Input data
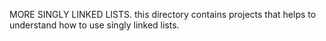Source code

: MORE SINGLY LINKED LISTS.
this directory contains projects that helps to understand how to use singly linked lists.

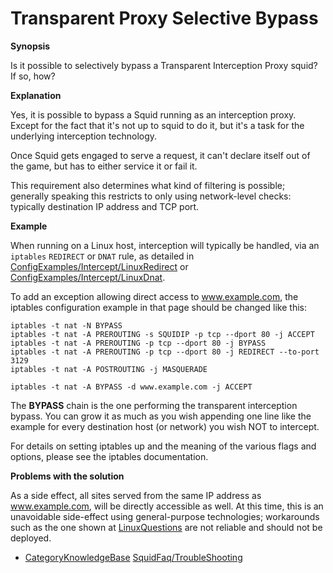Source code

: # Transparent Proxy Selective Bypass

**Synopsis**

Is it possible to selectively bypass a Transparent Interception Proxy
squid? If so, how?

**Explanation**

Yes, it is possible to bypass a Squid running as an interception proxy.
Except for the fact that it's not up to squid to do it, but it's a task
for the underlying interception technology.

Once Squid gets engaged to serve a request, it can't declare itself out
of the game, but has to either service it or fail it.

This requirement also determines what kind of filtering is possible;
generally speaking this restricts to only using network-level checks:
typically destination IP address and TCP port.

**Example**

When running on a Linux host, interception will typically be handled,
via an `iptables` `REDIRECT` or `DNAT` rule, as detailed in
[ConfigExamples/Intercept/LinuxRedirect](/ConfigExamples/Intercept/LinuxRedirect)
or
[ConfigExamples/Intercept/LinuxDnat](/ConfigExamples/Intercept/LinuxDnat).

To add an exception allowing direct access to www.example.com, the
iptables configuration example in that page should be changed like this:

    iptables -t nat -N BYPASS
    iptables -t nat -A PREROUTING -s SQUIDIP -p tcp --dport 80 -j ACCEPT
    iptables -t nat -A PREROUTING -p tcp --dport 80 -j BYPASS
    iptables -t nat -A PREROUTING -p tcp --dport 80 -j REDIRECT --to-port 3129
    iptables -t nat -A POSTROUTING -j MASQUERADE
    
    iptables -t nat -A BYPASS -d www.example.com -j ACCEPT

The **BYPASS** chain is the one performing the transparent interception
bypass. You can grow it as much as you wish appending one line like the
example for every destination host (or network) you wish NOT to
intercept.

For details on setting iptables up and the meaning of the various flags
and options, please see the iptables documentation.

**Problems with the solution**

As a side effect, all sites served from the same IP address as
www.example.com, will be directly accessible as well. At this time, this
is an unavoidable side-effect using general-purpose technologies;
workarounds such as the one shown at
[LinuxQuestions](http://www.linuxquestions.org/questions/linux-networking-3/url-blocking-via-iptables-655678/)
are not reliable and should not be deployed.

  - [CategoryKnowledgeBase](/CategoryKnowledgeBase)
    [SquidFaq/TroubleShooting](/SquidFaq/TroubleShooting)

Instructions to follow
Set down the complete material exactly, but do not include the images.

Answer below
Source code

: MORE SINGLY LINKED LISTS.
this directory contains projects that helps to understand how to use singly linked lists.

Source code

: # Transparent Proxy Selective Bypass

**Synopsis**

Is it possible to selectively bypass a Transparent Interception Proxy
squid? If so, how?

**Explanation**

Yes, it is possible to bypass a Squid running as an interception proxy.
Except for the fact that it's not up to squid to do it, but it's a task
for the underlying interception technology.

Once Squid gets engaged to serve a request, it can't declare itself out
of the game, but has to either service it or fail it.

This requirement also determines what kind of filtering is possible;
generally speaking this restricts to only using network-level checks:
typically destination IP address and TCP port.

**Example**

When running on a Linux host, interception will typically be handled,
via an `iptables` `REDIRECT` or `DNAT` rule, as detailed in
[ConfigExamples/Intercept/LinuxRedirect](/ConfigExamples/Intercept/LinuxRedirect)
or
[ConfigExamples/Intercept/LinuxDnat](/ConfigExamples/Intercept/LinuxDnat).

To add an exception allowing direct access to www.example.com, the
iptables configuration example in that page should be changed like this:

    iptables -t nat -N BYPASS
    iptables -t nat -A PREROUTING -s SQUIDIP -p tcp --dport 80 -j ACCEPT
    iptables -t nat -A PREROUTING -p tcp --dport 80 -j BYPASS
    iptables -t nat -A PREROUTING -p tcp --dport 80 -j REDIRECT --to-port 3129
    iptables -t nat -A POSTROUTING -j MASQUERADE
    
    iptables -t nat -A BYPASS -d www.example.com -j ACCEPT

The **BYPASS** chain is the one performing the transparent interception
bypass. You can grow it as much as you wish appending one line like the
example for every destination host (or network) you wish NOT to
intercept.

For details on setting iptables up and the meaning of the various flags
and options, please see the iptables documentation.

**Problems with the solution**

As a side effect, all sites served from the same IP address as
www.example.com, will be directly accessible as well. At this time, this
is an unavoidable side-effect using general-purpose technologies;
workarounds such as the one shown at
[LinuxQuestions](http://www.linuxquestions.org/questions/linux-networking-3/url-blocking-via-iptables-655678/)
are not reliable and should not be deployed.

  - [CategoryKnowledgeBase](/CategoryKnowledgeBase)
    [SquidFaq/TroubleShooting](/SquidFaq/TroubleShooting)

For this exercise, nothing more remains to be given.